◆ **How to complete this task**
Would you write out every record that follows exactly, with the pictures left out?
****************
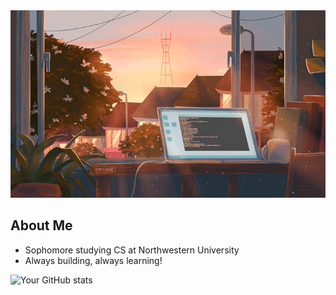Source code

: <img src="./img.gif" width="600" height="300" />

##  About Me
- Sophomore studying CS at Northwestern University
- Always building, always learning!

<!-- ## 📫 Let's Connect! -->
<!-- [![LinkedIn](https://img.shields.io/badge/-LinkedIn-0077B5?style=flat-square&logo=linkedin&logoColor=white)](https://www.linkedin.com/in/aiden-lee11/) -->
<!-- [![Email](https://img.shields.io/badge/-Email-D14836?style=flat-square&logo=gmail&logoColor=white)](mailto:aidenlee2027@u.northwestern.edu) -->
<!-- [![YouTube](https://img.shields.io/badge/-Watch%20me%20learn%20every%20day!-FF0000?style=flat-square&logo=youtube&logoColor=white)](https://www.youtube.com/@aidencodes11) -->

<!-- ## 📊 GitHub Stats --> 
![Your GitHub stats](https://github-readme-stats-gray-psi-17.vercel.app/api?username=aiden-lee11&hide=issues&show_icons=true&theme=rose_pine)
****************
◆ **Your response**
Source code

: <img src="./img.gif" width="600" height="300" />

##  About Me
- Sophomore studying CS at Northwestern University
- Always building, always learning!

<!-- ## 📫 Let's Connect! -->
<!-- [![LinkedIn](https://img.shields.io/badge/-LinkedIn-0077B5?style=flat-square&logo=linkedin&logoColor=white)](https://www.linkedin.com/in/aiden-lee11/) -->
<!-- [![Email](https://img.shields.io/badge/-Email-D14836?style=flat-square&logo=gmail&logoColor=white)](mailto:aidenlee2027@u.northwestern.edu) -->
<!-- [![YouTube](https://img.shields.io/badge/-Watch%20me%20learn%20every%20day!-FF0000?style=flat-square&logo=youtube&logoColor=white)](https://www.youtube.com/@aidencodes11) -->

<!-- ## 📊 GitHub Stats --> 
![Your GitHub stats](https://github-readme-stats-gray-psi-17.vercel.app/api?username=aiden-lee11&hide=issues&show_icons=true&theme=rose_pine)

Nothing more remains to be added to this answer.